__INPUT DATA__
╭──
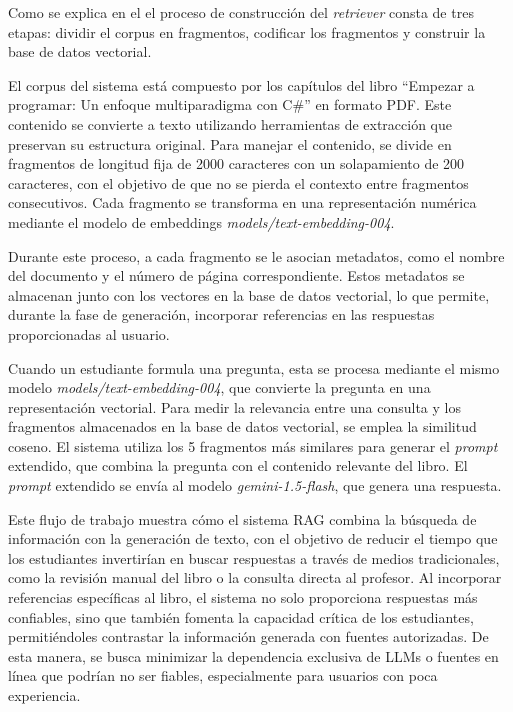 Como se explica en el  el proceso de construcción del \textit{retriever} consta de tres etapas: dividir el corpus en fragmentos, codificar los fragmentos y construir la base de datos vectorial.

El corpus del sistema está compuesto por los capítulos del libro ``Empezar a programar: Un enfoque multiparadigma con C\#'' en formato PDF. Este contenido se convierte a texto utilizando herramientas de extracción que preservan su estructura original. Para manejar el contenido, se divide en fragmentos de longitud fija de 2000 caracteres con un solapamiento de 200 caracteres, con el objetivo de que no se pierda el contexto entre fragmentos consecutivos. Cada fragmento se transforma en una representación numérica mediante el modelo de embeddings \textit{models/text-embedding-004}.

Durante este proceso, a cada fragmento se le asocian metadatos, como el nombre del documento y el número de página correspondiente. Estos metadatos se almacenan junto con los vectores en la base de datos vectorial, lo que permite, durante la fase de generación, incorporar referencias en las respuestas proporcionadas al usuario.

Cuando un estudiante formula una pregunta, esta se procesa mediante el mismo modelo \textit{models/text-embedding-004}, que convierte la pregunta en una representación vectorial. Para medir la relevancia entre una consulta y los fragmentos almacenados en la base de datos vectorial, se emplea la similitud coseno. El sistema utiliza los 5 fragmentos más similares para generar el \textit{prompt} extendido, que combina la pregunta con el contenido relevante del libro. El \textit{prompt} extendido se envía al modelo \textit{gemini-1.5-flash}, que genera una respuesta.

Este flujo de trabajo muestra cómo el sistema RAG combina la búsqueda de información con la generación de texto, con el objetivo de reducir el tiempo que los estudiantes invertirían en buscar respuestas a través de medios tradicionales, como la revisión manual del libro o la consulta directa al profesor. Al incorporar referencias específicas al libro, el sistema no solo proporciona respuestas más confiables, sino que también fomenta la capacidad crítica de los estudiantes, permitiéndoles contrastar la información generada con fuentes autorizadas. De esta manera, se busca minimizar la dependencia exclusiva de LLMs o fuentes en línea que podrían no ser fiables, especialmente para usuarios con poca experiencia.

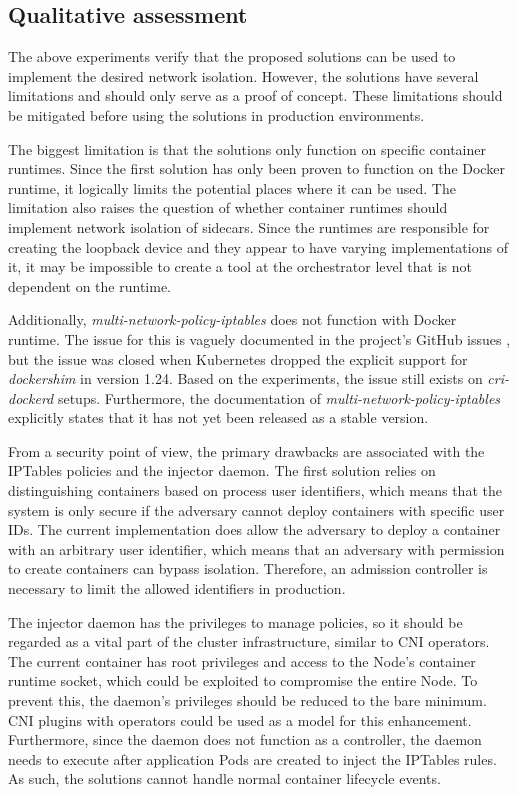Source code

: \documentclass[english, 12pt, a4paper, sci, utf8, a-2b, online]{aaltothesis}
\begin{document}
\subsection{Qualitative assessment}

The above experiments verify that the proposed solutions can be used to implement the desired network isolation.
However, the solutions have several limitations and should only serve as a proof of concept.
These limitations should be mitigated before using the solutions in production environments.

The biggest limitation is that the solutions only function on specific container runtimes.
Since the first solution has only been proven to function on the Docker runtime, it logically limits the potential places where it can be used.
The limitation also raises the question of whether container runtimes should implement network isolation of sidecars.
Since the runtimes are responsible for creating the loopback device and they appear to have varying implementations of it, it may be impossible to create a tool at the orchestrator level that is not dependent on the runtime.

Additionally, \emph{multi-network-policy-iptables} does not function with Docker runtime.
The issue for this is vaguely documented in the project's GitHub issues \cite{multi-network-policy-iptables-bug}, but the issue was closed when Kubernetes dropped the explicit support for \emph{dockershim} in version 1.24.
Based on the experiments, the issue still exists on \emph{cri-dockerd} setups.
Furthermore, the documentation of \emph{multi-network-policy-iptables} explicitly states that it has not yet been released as a stable version.

From a security point of view, the primary drawbacks are associated with the IPTables policies and the injector daemon.
The first solution relies on distinguishing containers based on process user identifiers, which means that the system is only secure if the adversary cannot deploy containers with specific user IDs.
The current implementation does allow the adversary to deploy a container with an arbitrary user identifier, which means that an adversary with permission to create containers can bypass isolation.
Therefore, an admission controller is necessary to limit the allowed identifiers in production.

The injector daemon has the privileges to manage policies, so it should be regarded as a vital part of the cluster infrastructure, similar to CNI operators.
The current container has root privileges and access to the Node's container runtime socket, which could be exploited to compromise the entire Node.
To prevent this, the daemon's privileges should be reduced to the bare minimum.
CNI plugins with operators could be used as a model for this enhancement.
Furthermore, since the daemon does not function as a controller, the daemon needs to execute after application Pods are created to inject the IPTables rules.
As such, the solutions cannot handle normal container lifecycle events.
\end{document}
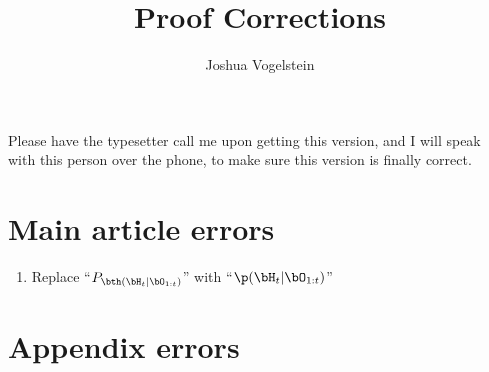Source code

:  
\title{Proof Corrections}
\author{Joshua Vogelstein}
\newcommand{\wCab}{[\widehat{\text{Ca}}^{2+}]_b}


\maketitle

Please have the typesetter call me upon getting this version, and I will speak with this person over the phone, to make sure this version is finally correct.  


\section{Main article errors}

\begin{enumerate}
\item Replace ``$P_{\bth (\bH_t | \bO_{1:t})}$'' with ``$\p(\bH_t | \bO_{1:t})$''
\end{enumerate}

\section{Appendix errors}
╰──
__HOW TO COMPLETE THIS TASK__
Only the lines starting at the one that holds "The injector daemon has" and ending at the last line of the data belong in your answer. Please set them down exactly and omit the pictures.

__EXERCISE SOLUTION__
The injector daemon has the privileges to manage policies, so it should be regarded as a vital part of the cluster infrastructure, similar to CNI operators.
The current container has root privileges and access to the Node's container runtime socket, which could be exploited to compromise the entire Node.
To prevent this, the daemon's privileges should be reduced to the bare minimum.
CNI plugins with operators could be used as a model for this enhancement.
Furthermore, since the daemon does not function as a controller, the daemon needs to execute after application Pods are created to inject the IPTables rules.
As such, the solutions cannot handle normal container lifecycle events.
\end{document}
Source code

:  
\title{Proof Corrections}
\author{Joshua Vogelstein}
\newcommand{\wCab}{[\widehat{\text{Ca}}^{2+}]_b}


\maketitle

Please have the typesetter call me upon getting this version, and I will speak with this person over the phone, to make sure this version is finally correct.  


\section{Main article errors}

\begin{enumerate}
\item Replace ``$P_{\bth (\bH_t | \bO_{1:t})}$'' with ``$\p(\bH_t | \bO_{1:t})$''
\end{enumerate}

\section{Appendix errors}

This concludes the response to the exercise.